Unfortunately, things sometimes go wrong with the use of Canonical tags. For example, I encountered a gross error during an SEO audit for a car dealership. To put a car ad on their own website, they had to upload all the data including photos to a web builder’s server. This then loaded the data onto the seller’s website via iframe.
This system was specially developed so that it could easily be linked directly to large other car sales platforms…. Super convenient because the listings could be seen on multiple platforms without having to upload it to each platform individually… but it was tremendously poorly executed.
The problem was that each listing was given the canonical URL of the main category. This was mystore.com/occassions/ which gave all cars the same canonical URL so Google did not index all occassions, and Bing did not index any cars at all!
Fortunately, in some (not all) cases Google ignored the canonical URL (and does so in good faith) and just indexed them with the correct URL, but Bing refused. We are now almost 6 years on, and this party still has the same problem, not showing some occasions in Google, and nothing in Bing.
What is the result of an indexing problem?
First, it can result in Google indexing all sorts of unnecessary, unimportant pages.
Second, the number of low-quality pages (especially if there are many) affects the search results of the whole site. Just think of those 10,000 filter options from above. These will then be ignored, causing some products or categories to not show up in Google.
And if a page is not in Google…. then those pages will never receive visitors from Google search.
Once you know which pages don’t belong in the index, you can exclude them for indexing. Start with certain filters, tags, authors, etc. And then look at pages like Hello World that comes with WordPress by default. Another tip is to use the site: search operator in Google, and search for the words copy, -2 etc. Because many times the CMS will add those automatically when a page is duplicated.

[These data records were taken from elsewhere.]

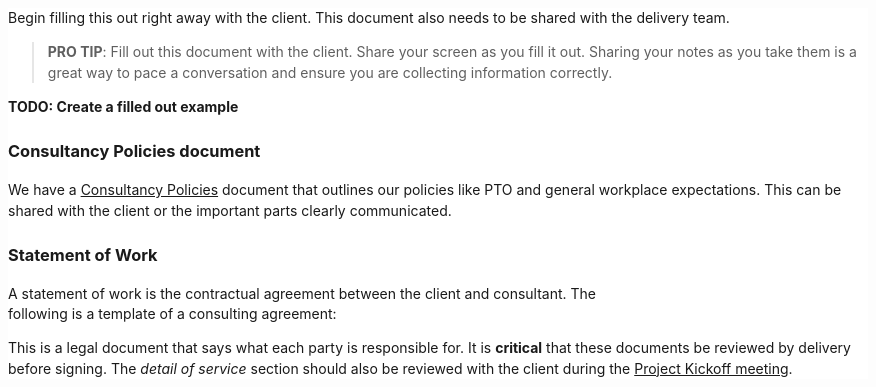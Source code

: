 Begin filling this out right away with the client. This document also needs to be
shared with the delivery team.

> __PRO TIP__: Fill out this document with the client. Share
> your screen as you fill it out. Sharing your notes as you take
> them is a great way to pace a conversation and ensure
> you are collecting information correctly.

__TODO: Create a filled out example__

<a name="consultancy-policies-document"></a>

### Consultancy Policies document

We have a [Consultancy Policies](https://docs.google.com/document/d/e/2PACX-1vSUcxXideVUG8AgA-Zsmx9sA2knaawPyDENds4orhD98xrFBoexDwHo0yCiYYdTcJ5dOqpM51_qg9gV/pub) document that outlines our policies like PTO and general workplace expectations. This can be shared with the client or the important parts clearly communicated.

<iframe src="https://docs.google.com/document/d/e/2PACX-1vSUcxXideVUG8AgA-Zsmx9sA2knaawPyDENds4orhD98xrFBoexDwHo0yCiYYdTcJ5dOqpM51_qg9gV/pub?embedded=true"
 style="width: 640px; height: 300px"></iframe>

<a name="statement-of-work"></a>

### Statement of Work

A statement of work is the contractual agreement between the client and consultant. The  
following is a template of a consulting agreement:

<iframe src="https://docs.google.com/document/d/e/2PACX-1vR6vgDkFd9LjAkVQGTZV7NGU3t8hPk2-vFz5uT2-sISaQn6kouwHOQdTXZ0ba8t1WGPtozxU6sCIM0M/pub?embedded=true" style="width: 640px; height: 300px"></iframe>

This is a legal document that says what each party is responsible for. It is __critical__
that these documents be reviewed by delivery before signing. The _detail of service_ section should also be reviewed with the client during the [Project Kickoff meeting](#project-kickoff).
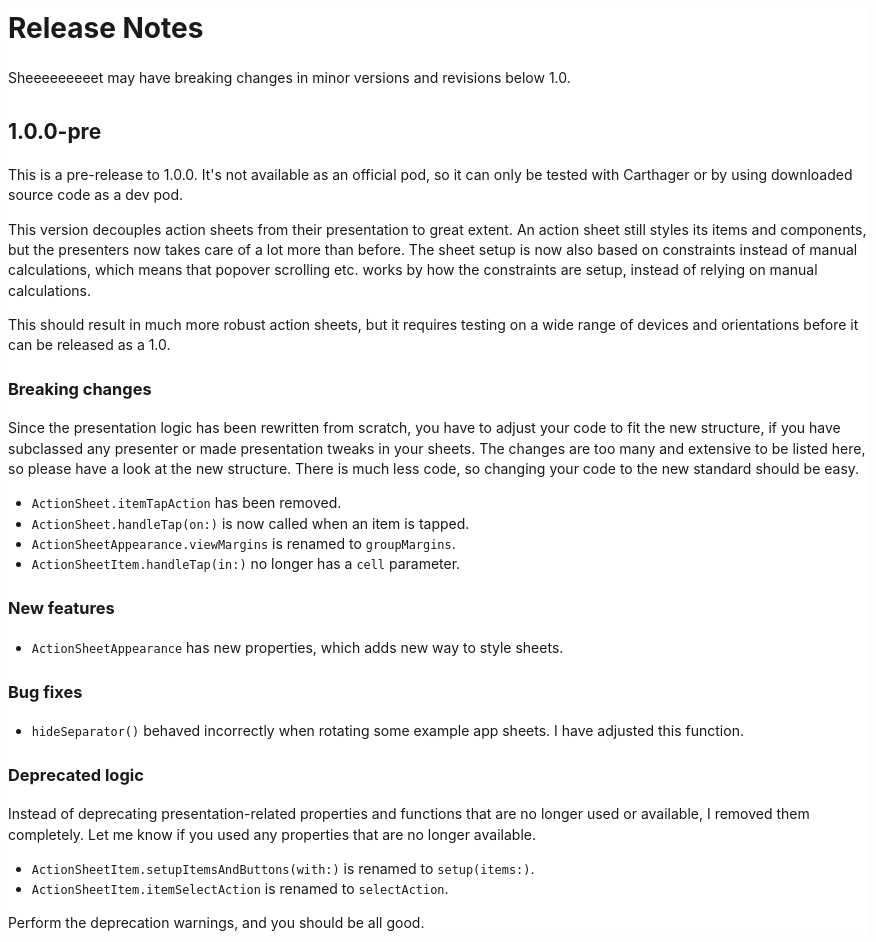 # Release Notes

Sheeeeeeeeet may have breaking changes in minor versions and revisions below 1.0.


## 1.0.0-pre

This is a pre-release to 1.0.0. It's not available as an official pod, so it can
only be tested with Carthager or by using downloaded source code as a dev pod.

This version decouples action sheets from their presentation to great extent. An
action sheet still styles its items and components, but the presenters now takes
care of a lot more than before. The sheet setup is now also based on constraints
instead of manual calculations, which means that popover scrolling etc. works by
how the constraints are setup, instead of relying on manual calculations.

This should result in much more robust action sheets, but it requires testing on
a wide range of devices and orientations before it can be released as a 1.0.


### Breaking changes

Since the presentation logic has been rewritten from scratch, you have to adjust
your code to fit the new structure, if you have subclassed any presenter or made
presentation tweaks in your sheets. The changes are too many and extensive to be
listed here, so please have a look at the new structure. There is much less code,
so changing your code to the new standard should be easy.

* `ActionSheet.itemTapAction` has been removed.
* `ActionSheet.handleTap(on:)` is now called when an item is tapped.
* `ActionSheetAppearance.viewMargins` is renamed to `groupMargins`.
* `ActionSheetItem.handleTap(in:)` no longer has a `cell` parameter.


### New features

* `ActionSheetAppearance` has new properties, which adds new way to style sheets.


### Bug fixes

* `hideSeparator()` behaved incorrectly when rotating some example app sheets. I
have adjusted this function.


### Deprecated logic

Instead of deprecating presentation-related properties and functions that are no
longer used or available, I removed them completely. Let me know if you used any
properties that are no longer available.

* `ActionSheetItem.setupItemsAndButtons(with:)` is renamed to `setup(items:)`.
* `ActionSheetItem.itemSelectAction` is renamed to `selectAction`.

Perform the deprecation warnings, and you should be all good.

Do you need help solving your indexing problems?
First find the culprit.
- your website must be well designed so that all important pages can be found by a crawler.
- use a sitemap.xml file
- create an html sitemap.
- use URL inspecition tool in Google for URLs that are not indexed.
- create a (back)link to the URL that has problems getting indexed.
- use the Google Index API
Frequently asked questions about indexation
What are indexing problems?
Google keeps a whole library of all the websites and pages that can be found there. So this index is filled with all sorts of things it comes across. But you, as a website owner, can specify which pages can/can’t be indexed. Yet it regularly goes wrong. Either too many pages are indexed, or sometimes indexing fails.
What are the most well-known indexing problems with WordPress?
Probably the most well-known at the moment is: pages are found by Google, but not indexed. The biggest problem I encounter is still that far too many unnecessary pages are indexed.
How do you find these problems?
You can find them manually in Google by performing a search with Site: However, you can also find problems in the reports within Google Search Console. Finally, you can find them with Screaming Frog, for example.